● **Task to carry out**
The response must be made up of the lines in the entries below that contain "name".

● **Stored data entries**
......

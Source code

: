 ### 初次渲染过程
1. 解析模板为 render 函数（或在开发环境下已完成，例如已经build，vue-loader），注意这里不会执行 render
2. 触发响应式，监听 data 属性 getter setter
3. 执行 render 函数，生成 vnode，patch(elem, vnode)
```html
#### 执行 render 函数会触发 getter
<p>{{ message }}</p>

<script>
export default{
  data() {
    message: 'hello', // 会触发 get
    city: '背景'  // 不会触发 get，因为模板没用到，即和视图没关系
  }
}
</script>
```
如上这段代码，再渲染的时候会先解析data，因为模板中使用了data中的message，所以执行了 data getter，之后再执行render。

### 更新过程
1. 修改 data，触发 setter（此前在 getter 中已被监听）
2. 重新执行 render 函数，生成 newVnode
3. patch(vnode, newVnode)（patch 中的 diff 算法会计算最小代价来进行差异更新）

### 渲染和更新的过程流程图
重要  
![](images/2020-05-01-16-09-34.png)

......

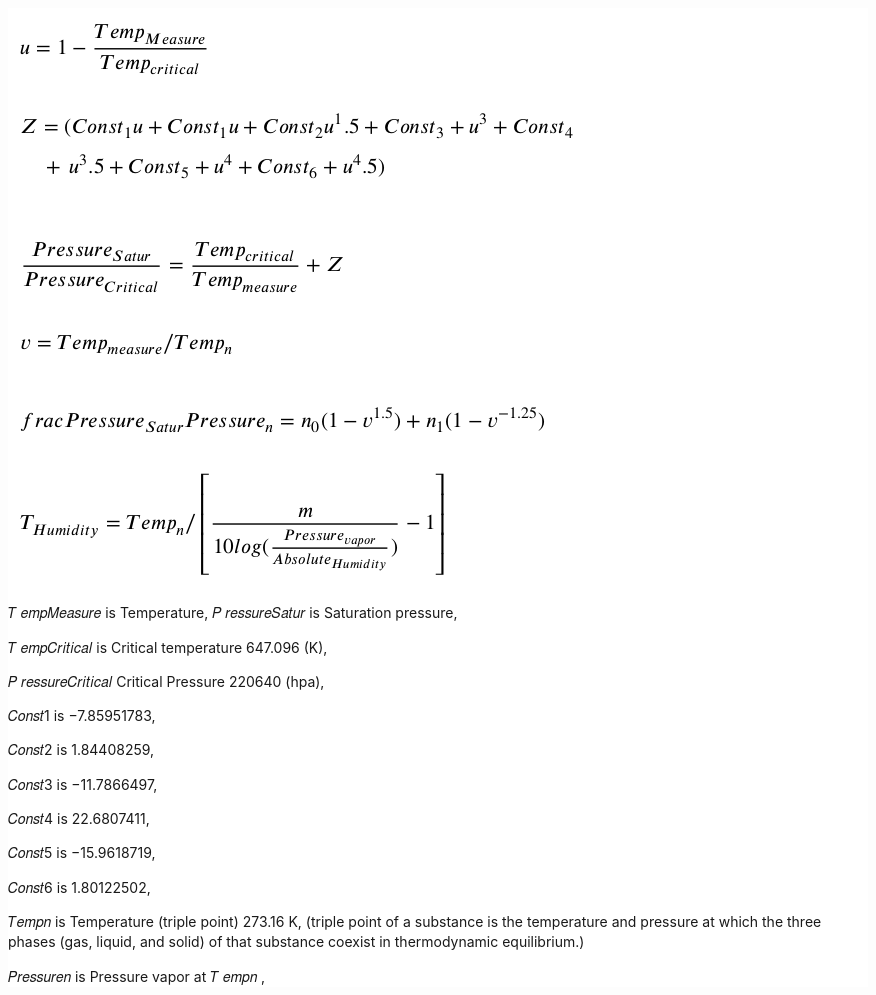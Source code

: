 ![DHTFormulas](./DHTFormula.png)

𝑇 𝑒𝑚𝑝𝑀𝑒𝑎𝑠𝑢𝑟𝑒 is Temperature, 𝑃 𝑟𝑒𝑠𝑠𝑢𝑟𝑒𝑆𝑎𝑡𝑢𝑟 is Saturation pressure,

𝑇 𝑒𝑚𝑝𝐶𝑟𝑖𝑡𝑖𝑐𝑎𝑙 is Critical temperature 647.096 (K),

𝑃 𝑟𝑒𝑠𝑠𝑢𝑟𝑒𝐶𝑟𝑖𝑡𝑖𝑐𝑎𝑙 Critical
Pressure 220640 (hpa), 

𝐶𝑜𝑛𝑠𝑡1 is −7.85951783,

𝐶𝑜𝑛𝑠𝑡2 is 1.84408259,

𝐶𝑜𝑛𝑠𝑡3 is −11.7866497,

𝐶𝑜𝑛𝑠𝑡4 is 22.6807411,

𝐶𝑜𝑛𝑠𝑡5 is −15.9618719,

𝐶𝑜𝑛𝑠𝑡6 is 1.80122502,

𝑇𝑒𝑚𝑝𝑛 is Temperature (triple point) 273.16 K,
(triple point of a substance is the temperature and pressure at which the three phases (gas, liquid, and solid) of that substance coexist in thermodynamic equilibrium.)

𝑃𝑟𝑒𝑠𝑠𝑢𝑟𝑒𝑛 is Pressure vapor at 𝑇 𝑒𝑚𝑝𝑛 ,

......

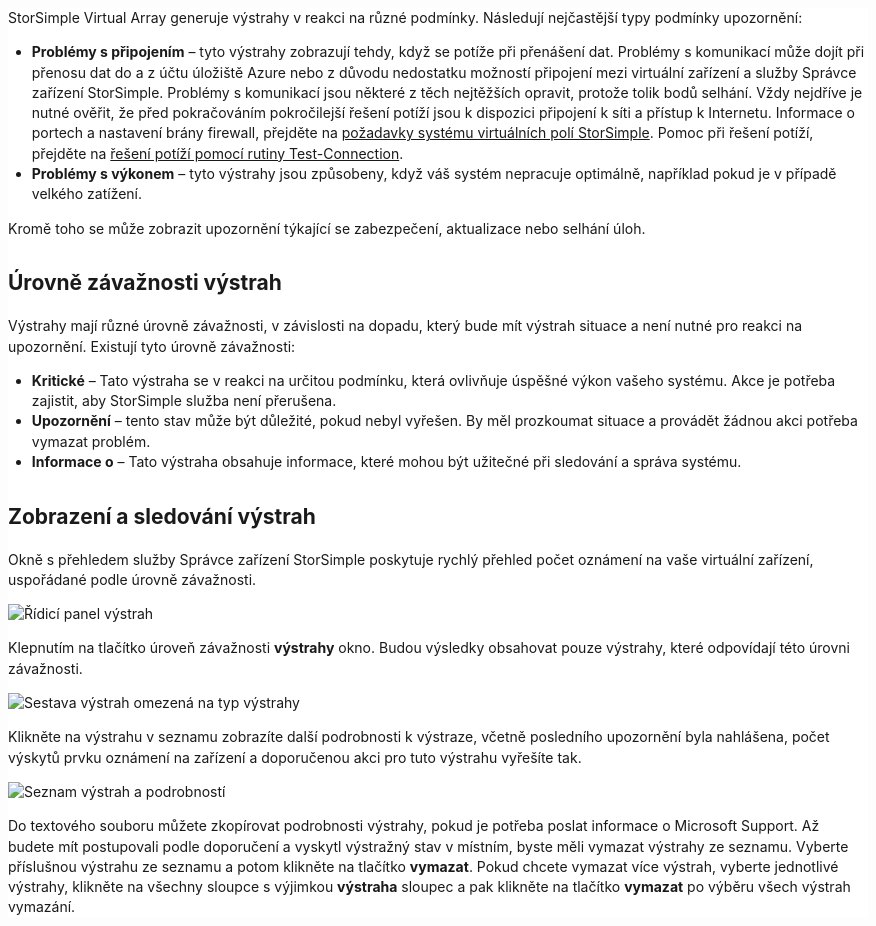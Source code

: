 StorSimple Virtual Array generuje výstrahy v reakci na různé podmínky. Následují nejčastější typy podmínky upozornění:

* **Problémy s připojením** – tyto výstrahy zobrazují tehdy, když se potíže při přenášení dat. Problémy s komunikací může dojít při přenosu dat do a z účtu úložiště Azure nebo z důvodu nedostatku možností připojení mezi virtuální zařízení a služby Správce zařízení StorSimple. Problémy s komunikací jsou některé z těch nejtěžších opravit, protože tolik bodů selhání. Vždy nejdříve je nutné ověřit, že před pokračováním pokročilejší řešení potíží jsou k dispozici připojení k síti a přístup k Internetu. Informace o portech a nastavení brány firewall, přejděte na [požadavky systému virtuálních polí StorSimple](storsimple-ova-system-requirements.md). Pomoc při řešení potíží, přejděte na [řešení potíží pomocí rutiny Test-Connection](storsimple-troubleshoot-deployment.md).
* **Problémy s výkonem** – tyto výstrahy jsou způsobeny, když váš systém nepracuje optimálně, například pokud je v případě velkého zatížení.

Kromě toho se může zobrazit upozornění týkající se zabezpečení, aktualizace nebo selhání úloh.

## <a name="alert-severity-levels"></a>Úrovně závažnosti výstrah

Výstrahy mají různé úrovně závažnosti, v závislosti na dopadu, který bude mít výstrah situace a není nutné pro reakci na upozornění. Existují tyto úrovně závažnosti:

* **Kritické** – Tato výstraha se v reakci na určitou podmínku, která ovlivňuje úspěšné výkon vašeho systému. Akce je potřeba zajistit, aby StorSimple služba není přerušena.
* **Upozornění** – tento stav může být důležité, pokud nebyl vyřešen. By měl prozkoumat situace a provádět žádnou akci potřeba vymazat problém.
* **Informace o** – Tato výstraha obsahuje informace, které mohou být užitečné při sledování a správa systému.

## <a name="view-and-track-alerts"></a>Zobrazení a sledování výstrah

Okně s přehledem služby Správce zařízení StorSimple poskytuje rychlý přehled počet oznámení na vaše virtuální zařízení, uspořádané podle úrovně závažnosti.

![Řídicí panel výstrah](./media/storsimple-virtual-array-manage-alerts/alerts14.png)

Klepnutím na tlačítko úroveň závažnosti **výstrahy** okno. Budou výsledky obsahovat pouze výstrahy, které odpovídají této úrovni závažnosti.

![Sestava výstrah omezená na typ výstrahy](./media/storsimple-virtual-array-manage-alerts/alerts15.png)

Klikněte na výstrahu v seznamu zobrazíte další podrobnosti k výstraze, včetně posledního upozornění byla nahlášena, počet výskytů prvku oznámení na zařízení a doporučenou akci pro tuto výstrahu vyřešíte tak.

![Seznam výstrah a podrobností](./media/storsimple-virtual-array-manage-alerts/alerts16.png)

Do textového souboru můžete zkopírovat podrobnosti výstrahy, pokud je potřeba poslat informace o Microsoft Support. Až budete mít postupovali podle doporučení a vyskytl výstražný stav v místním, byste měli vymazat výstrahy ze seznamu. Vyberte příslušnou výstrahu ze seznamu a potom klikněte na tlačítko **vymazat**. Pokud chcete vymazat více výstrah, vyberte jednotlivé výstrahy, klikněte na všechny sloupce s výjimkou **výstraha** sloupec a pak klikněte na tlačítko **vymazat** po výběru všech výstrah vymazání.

......

● **Task solution**
## <a name="alert-severity-levels"></a>Úrovně závažnosti výstrah
## <a name="view-and-track-alerts"></a>Zobrazení a sledování výstrah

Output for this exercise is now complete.